Cuando viajé por la costa de África occidental, atracando de puerto en puerto, hace unos veinticinco años, tuve ocasión de saber qué se siente si uno está en minoría flagrante respecto del resto del país. Nada más desembarcar en Dakar recibí como un choque emocional y mental al comprobar que por el solo color de mi piel se me podía juzgar. Unos pasos más allá del puerto se encontraba la Place de l’Indépendance, mucho menos arreglada de lo que se ve ahora en Google, y un sinnúmero de pobreza como jamás la había visto antes. Iba con un amigo, ya fallecido, cuya ingenuidad nos abocó a ser estafados en el cambio de nuestra moneda europea a los francos locales, los CEFA. Luego de salir contentamente engañados de una pastelería donde nos aseguraron que el cambio aplicado a la transacción era el vigente, pero ignorantes de que nuestros guías le habían sustraído un interés abusivo, volvimos al centro de la Place. Allí se despidieron los amables anfitriones – evidentemente para volver a la pastelería y compartir el beneficio del expolio – y nos dejaron con una realidad abrumadora. Ahora diría “miles” pero no fueron ni “cientos” ni “decenas” sino, simplemente, “unos cuantos”, que el mal recuerdo desfigura, vinieron a pedirnos limosna, a regalarnos abalorios o a darnos la mano como amigos, para, enseguida, interesarse por nuestro dinero, hasta que la sensación de agobio y peligro me empujó a arrastrar a mi tierno y ensoñador compañero hacia un lugar seguro: una cafetería de blancos, regentada por franceses, con un camarero negro y clientela libanesa. Charlamos con ella y se quejaron de que Dakar no siguiera perteneciendo a Francia, pues se habría convertido en una segunda Costa Azul. En ese momento, el comentario me pareció extremadamente racista y pensé que mejor ser libre y pobre que esclavo y rico. Lo sigo pensando.

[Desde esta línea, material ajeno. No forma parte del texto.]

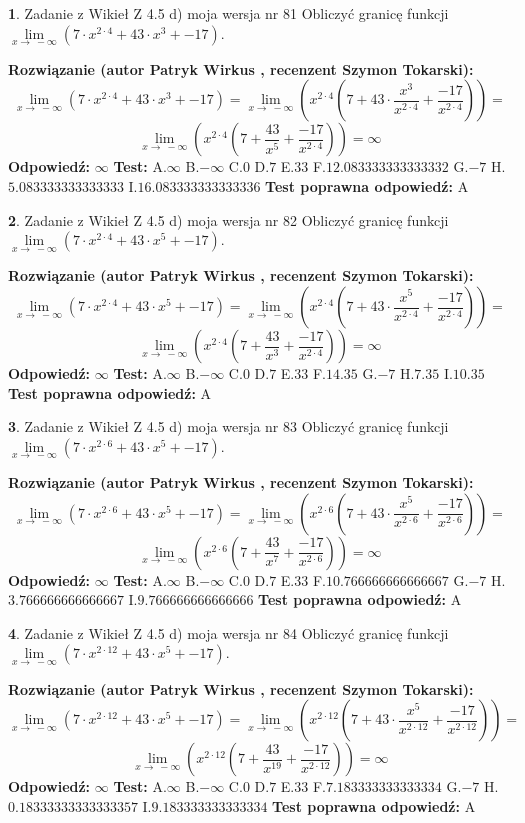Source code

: \documentclass[12pt, a4paper]{article}
\theoremstyle{definition} %
\newtheorem{zad}{}
\newcommand{\zadStart}[1]{\begin{zad}#1\newline}
\newcommand{\zadStop}{\end{zad}}
\newcommand{\rozwStart}[2]{\noindent \textbf{Rozwiązanie (autor #1 , recenzent #2): }\newline}
\newcommand{\rozwStop}{\newline}
\newcommand{\odpStart}{\noindent \textbf{Odpowiedź:}\newline}
\newcommand{\odpStop}{\newline}
\newcommand{\testStart}{\noindent \textbf{Test:}\newline}
\newcommand{\testStop}{\newline}
\newcommand{\kluczStart}{\noindent \textbf{Test poprawna odpowiedź:}\newline}
\newcommand{\kluczStop}{\newline}
\begin{document}
\zadStart{Zadanie z Wikieł Z 4.5 d) moja wersja nr 81}
Obliczyć granicę funkcji  $\lim\limits_{x\to\ -\infty}(7 \cdot x^{2\cdot4}+43 \cdot x^{3}+-17)$.
\zadStop
\rozwStart{Patryk Wirkus}{Szymon Tokarski}
$$\lim\limits_{x\to\ -\infty}(7 \cdot x^{2\cdot4}+43 \cdot x^{3}+-17) = \lim\limits_{x\to\ -\infty}(x^{2\cdot4}(7 +43 \cdot \frac{x^{3}}{x^{2\cdot4}}+\frac{-17}{x^{2\cdot4}})) =$$ $$\lim\limits_{x\to\ -\infty}(x^{2\cdot4}(7 +\frac{43}{x^{5}}+\frac{-17}{x^{2\cdot4}})) =\infty$$
\rozwStop
\odpStart
$\infty$
\odpStop
\testStart
A.$\infty$ B.$-\infty$ C.$0$ D.$7$ E.$33$
F.$12.083333333333332$ G.$-7$
H.$5.083333333333333$
I.$16.083333333333336$
\testStop
\kluczStart
A
\kluczStop



\zadStart{Zadanie z Wikieł Z 4.5 d) moja wersja nr 82}
Obliczyć granicę funkcji  $\lim\limits_{x\to\ -\infty}(7 \cdot x^{2\cdot4}+43 \cdot x^{5}+-17)$.
\zadStop
\rozwStart{Patryk Wirkus}{Szymon Tokarski}
$$\lim\limits_{x\to\ -\infty}(7 \cdot x^{2\cdot4}+43 \cdot x^{5}+-17) = \lim\limits_{x\to\ -\infty}(x^{2\cdot4}(7 +43 \cdot \frac{x^{5}}{x^{2\cdot4}}+\frac{-17}{x^{2\cdot4}})) =$$ $$\lim\limits_{x\to\ -\infty}(x^{2\cdot4}(7 +\frac{43}{x^{3}}+\frac{-17}{x^{2\cdot4}})) =\infty$$
\rozwStop
\odpStart
$\infty$
\odpStop
\testStart
A.$\infty$ B.$-\infty$ C.$0$ D.$7$ E.$33$
F.$14.35$ G.$-7$
H.$7.35$
I.$10.35$
\testStop
\kluczStart
A
\kluczStop



\zadStart{Zadanie z Wikieł Z 4.5 d) moja wersja nr 83}
Obliczyć granicę funkcji  $\lim\limits_{x\to\ -\infty}(7 \cdot x^{2\cdot6}+43 \cdot x^{5}+-17)$.
\zadStop
\rozwStart{Patryk Wirkus}{Szymon Tokarski}
$$\lim\limits_{x\to\ -\infty}(7 \cdot x^{2\cdot6}+43 \cdot x^{5}+-17) = \lim\limits_{x\to\ -\infty}(x^{2\cdot6}(7 +43 \cdot \frac{x^{5}}{x^{2\cdot6}}+\frac{-17}{x^{2\cdot6}})) =$$ $$\lim\limits_{x\to\ -\infty}(x^{2\cdot6}(7 +\frac{43}{x^{7}}+\frac{-17}{x^{2\cdot6}})) =\infty$$
\rozwStop
\odpStart
$\infty$
\odpStop
\testStart
A.$\infty$ B.$-\infty$ C.$0$ D.$7$ E.$33$
F.$10.766666666666667$ G.$-7$
H.$3.766666666666667$
I.$9.766666666666666$
\testStop
\kluczStart
A
\kluczStop



\zadStart{Zadanie z Wikieł Z 4.5 d) moja wersja nr 84}
Obliczyć granicę funkcji  $\lim\limits_{x\to\ -\infty}(7 \cdot x^{2\cdot12}+43 \cdot x^{5}+-17)$.
\zadStop
\rozwStart{Patryk Wirkus}{Szymon Tokarski}
$$\lim\limits_{x\to\ -\infty}(7 \cdot x^{2\cdot12}+43 \cdot x^{5}+-17) = \lim\limits_{x\to\ -\infty}(x^{2\cdot12}(7 +43 \cdot \frac{x^{5}}{x^{2\cdot12}}+\frac{-17}{x^{2\cdot12}})) =$$ $$\lim\limits_{x\to\ -\infty}(x^{2\cdot12}(7 +\frac{43}{x^{19}}+\frac{-17}{x^{2\cdot12}})) =\infty$$
\rozwStop
\odpStart
$\infty$
\odpStop
\testStart
A.$\infty$ B.$-\infty$ C.$0$ D.$7$ E.$33$
F.$7.183333333333334$ G.$-7$
H.$0.18333333333333357$
I.$9.183333333333334$
\testStop
\kluczStart
A
\kluczStop
\end{document}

A pesar de la miseria que vimos y del miedo que pasé, la experiencia me sirvió para entender que un pueblo no debería jamás permitir que lo colonizaran. África ha sufrido y sigue sufriendo violación tras violación. Sus gentes son conducidas a una muerte en vida, desarraigadas de un modo de vida ancestral y desplazadas a una necesidad material que nunca conocieron antes. Y encima les damos la culpa. En todo caso, les podemos hacer responsables de confiar en nosotros.
También entendí que la distancia entre africanos y colonos se mantenía con mucha mayor intensidad que en Europa y que, para sobrevivir, un blanco necesitaba buena dosis de mal genio y de prejuicios. Me di cuenta de que me convertiría en un racista como el que más si estuviera obligado a vivir en el país y creo que desperté cierta compasión y comprensión por unos y otros, obligados a revivir el pasado para no devorarse y enfrentados a causa de acontecimientos históricos cuya causa no podían modificar pero cuyas consecuencias les dañaban tanto el cuerpo como el alma. Desconfiaban.